Yesterday on our way home from Indianapolis, I had my feelings hurt. It all started with packing the car at the hotel and how the cooler was to be situated so that the boys could reach it to grab their sodas & food on the way home. Mike shoved it in first, I told him to put it on top of the suitcase. He got pissy. I walked away. I hear him mutter something about me thinking I am the only one who can pack the car. I step away from the car. He starts shoving shit in the car then turns to me and says “There, the fucking cooler is where you want it.” I say nothing & just get in the car. I tried really hard all morning to be nice, keep a positive attitude and stay happy. I thought I did a pretty damn good job putting on my happy face and going to the Indianapolis Motor-Speedway Hall of Fame Museum, snapping photos of smiling kids, talking to my husband about our first races there, taking everyone’s photo by the car that won the very first race they each attended. I had forgotten about the morning’s packing incident.
Long story, short… somewhere between Indianapolis and Saint Louis, Mike said something and I obviously took it the wrong way. I cried in the car. I also decided it was probably best if I just kept my mouth shut and by 10pm I was in bed crying with my nose so stuffed I couldn’t breathe and my eyes starting to swell.
I look a fine mess this morning. My face and eyes are still swollen. I look like I have cried for weeks. I did make few observations/resolutions last night.
1. I am tired of working of my ass off for people who just use me to get what they want and will pay me when they feel like it.
2. I really don’t care if I lose ‘friends’ because of my new way of thinking.
3. I am not going to be guilted into doing something just because someone else wants me to do it.
4. I am not going to be the one to try to sustain family relations. Just because I moved out of the state away from my entire family does not mean the obligation rests solely on me to ‘keep in touch’. Last time I checked the fucking telephones worked both ways.
5. No, I am not moving back to VA.
6. I don’t care if I don’t get a job in the real estate field. Money is money and I will go where I need to go to get a job.
7. I will not be working for anyone who does not pay me and with whom I do not have a written and signed agreement for compensation.
8. I am no longer going to work as an independent contractor. I will have a W-2.
9. I really don’t care if Mike doesn’t want me to paint the guest bedroom pink.
10. I am really tired of my son making me feel like I am the bad guy because I make him do chores and help out with projects around the house. Tough shit. You sleep in my house, you eat my food, you wear the clothes I buy you, I pay your phone bill. You will damn well do what I fucking tell you do and you better do it with a fucking smile on your face.
11. To Mike – I know you are a better cook than me. For you, Cooking is a passion. For me, cooking is a necessity. If you want to teach me how to cook, then teach me. Don’t let me do all the prep work and then you take over when it hits the skillet because ‘you can’t explain how much oregano to put in the sauce’. That pisses me off.

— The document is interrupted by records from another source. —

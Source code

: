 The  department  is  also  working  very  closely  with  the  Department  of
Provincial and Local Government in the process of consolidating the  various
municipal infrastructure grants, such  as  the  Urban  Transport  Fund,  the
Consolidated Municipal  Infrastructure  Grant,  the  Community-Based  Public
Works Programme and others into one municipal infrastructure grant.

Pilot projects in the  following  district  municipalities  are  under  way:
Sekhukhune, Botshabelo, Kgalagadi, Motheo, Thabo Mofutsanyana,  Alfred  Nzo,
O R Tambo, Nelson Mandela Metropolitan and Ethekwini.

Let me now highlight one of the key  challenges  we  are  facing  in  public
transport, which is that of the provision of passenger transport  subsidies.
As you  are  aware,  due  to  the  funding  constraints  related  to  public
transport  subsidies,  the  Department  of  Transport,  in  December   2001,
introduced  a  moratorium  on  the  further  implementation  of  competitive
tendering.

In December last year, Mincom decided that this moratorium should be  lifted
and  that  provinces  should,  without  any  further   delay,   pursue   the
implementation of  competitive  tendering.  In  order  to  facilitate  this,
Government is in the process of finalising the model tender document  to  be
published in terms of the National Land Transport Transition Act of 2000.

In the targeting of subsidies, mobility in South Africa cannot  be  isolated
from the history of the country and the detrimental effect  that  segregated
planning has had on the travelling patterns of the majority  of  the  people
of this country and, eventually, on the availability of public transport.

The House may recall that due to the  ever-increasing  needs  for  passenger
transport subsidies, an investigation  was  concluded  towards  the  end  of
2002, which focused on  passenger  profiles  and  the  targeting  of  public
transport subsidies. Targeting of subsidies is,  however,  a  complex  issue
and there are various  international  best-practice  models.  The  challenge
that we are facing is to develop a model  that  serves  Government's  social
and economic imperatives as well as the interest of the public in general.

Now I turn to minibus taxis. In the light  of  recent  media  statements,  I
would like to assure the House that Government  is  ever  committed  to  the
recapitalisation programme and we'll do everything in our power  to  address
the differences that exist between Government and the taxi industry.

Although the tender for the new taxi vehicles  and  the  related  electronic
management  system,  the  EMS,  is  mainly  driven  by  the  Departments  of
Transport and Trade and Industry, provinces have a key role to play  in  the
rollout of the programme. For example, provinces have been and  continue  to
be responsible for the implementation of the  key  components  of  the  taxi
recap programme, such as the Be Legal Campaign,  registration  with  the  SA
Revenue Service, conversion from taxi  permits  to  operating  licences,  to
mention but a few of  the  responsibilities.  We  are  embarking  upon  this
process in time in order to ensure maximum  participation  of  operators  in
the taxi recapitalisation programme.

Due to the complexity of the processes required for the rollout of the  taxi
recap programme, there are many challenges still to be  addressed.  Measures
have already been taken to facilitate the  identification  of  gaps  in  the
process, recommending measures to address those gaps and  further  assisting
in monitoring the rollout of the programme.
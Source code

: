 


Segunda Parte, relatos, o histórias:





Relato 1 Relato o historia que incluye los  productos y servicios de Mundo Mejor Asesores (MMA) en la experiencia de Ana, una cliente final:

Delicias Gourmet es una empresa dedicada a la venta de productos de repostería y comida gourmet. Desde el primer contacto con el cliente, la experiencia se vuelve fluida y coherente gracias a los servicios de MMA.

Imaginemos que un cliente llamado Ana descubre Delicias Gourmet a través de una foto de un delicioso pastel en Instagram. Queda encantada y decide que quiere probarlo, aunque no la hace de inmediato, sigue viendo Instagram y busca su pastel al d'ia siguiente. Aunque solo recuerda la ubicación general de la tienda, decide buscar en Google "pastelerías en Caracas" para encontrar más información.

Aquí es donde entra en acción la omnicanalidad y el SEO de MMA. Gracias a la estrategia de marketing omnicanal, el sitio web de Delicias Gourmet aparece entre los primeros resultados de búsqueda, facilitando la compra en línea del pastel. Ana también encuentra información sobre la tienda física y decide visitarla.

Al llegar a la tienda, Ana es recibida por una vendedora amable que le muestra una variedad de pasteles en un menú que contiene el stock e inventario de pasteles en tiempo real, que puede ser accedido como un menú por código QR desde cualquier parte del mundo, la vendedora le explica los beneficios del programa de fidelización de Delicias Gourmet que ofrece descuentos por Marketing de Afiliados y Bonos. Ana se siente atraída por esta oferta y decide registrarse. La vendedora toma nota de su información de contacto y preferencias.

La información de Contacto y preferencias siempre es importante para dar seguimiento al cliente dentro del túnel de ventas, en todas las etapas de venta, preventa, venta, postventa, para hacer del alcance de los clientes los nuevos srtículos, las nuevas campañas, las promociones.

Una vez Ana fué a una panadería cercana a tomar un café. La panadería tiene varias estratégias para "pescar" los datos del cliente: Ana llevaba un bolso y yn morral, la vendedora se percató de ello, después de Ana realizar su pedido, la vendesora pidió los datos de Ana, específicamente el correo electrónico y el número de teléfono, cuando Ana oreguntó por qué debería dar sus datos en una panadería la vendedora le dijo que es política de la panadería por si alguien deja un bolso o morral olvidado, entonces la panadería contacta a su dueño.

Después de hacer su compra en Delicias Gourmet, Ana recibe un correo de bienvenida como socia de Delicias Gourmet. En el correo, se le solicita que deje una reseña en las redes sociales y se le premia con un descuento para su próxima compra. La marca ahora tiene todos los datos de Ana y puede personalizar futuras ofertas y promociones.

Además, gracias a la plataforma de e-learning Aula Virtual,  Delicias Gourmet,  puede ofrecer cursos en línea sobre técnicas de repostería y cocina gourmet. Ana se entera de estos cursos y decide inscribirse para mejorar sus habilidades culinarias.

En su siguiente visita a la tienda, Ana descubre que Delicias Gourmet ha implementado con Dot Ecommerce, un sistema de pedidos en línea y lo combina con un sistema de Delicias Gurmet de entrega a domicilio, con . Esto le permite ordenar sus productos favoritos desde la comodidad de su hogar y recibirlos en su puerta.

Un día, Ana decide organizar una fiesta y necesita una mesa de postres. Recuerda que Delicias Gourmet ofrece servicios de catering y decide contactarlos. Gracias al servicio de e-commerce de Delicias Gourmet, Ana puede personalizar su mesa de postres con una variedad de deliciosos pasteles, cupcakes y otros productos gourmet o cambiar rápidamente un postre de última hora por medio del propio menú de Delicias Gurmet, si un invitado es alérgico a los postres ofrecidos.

12. I don’t spend any money on myself. I wear rags, my clothes look like shit. They’re faded, worn and tired. I need a haircut, my fingernails look like shit. I have never had a pedicure. If I get a facial, it’s a wet washcloth on my face while I take a shower. I spend my free time, cleaning your house and shuttling the kids to their ever-important movie shows, theme parks and bowling alleys. If I have an extra dime, it goes to the house or the kids. If you say you are going to take me to the park to hike, I expect you to take me to the park to hike. I don’t ask for much. When your drinking buddy calls & you leave to drive 100 fucking miles to play in his band just for fun instead of taking me hiking like you promised, it fucking pisses me off. No fucking wonder I’m a bitch when you leave and I’m a bitch when you get back.
I am fucking tired of putting myself behind the wants and needs of everybody else. I love you all, but fuck you. It’s my turn.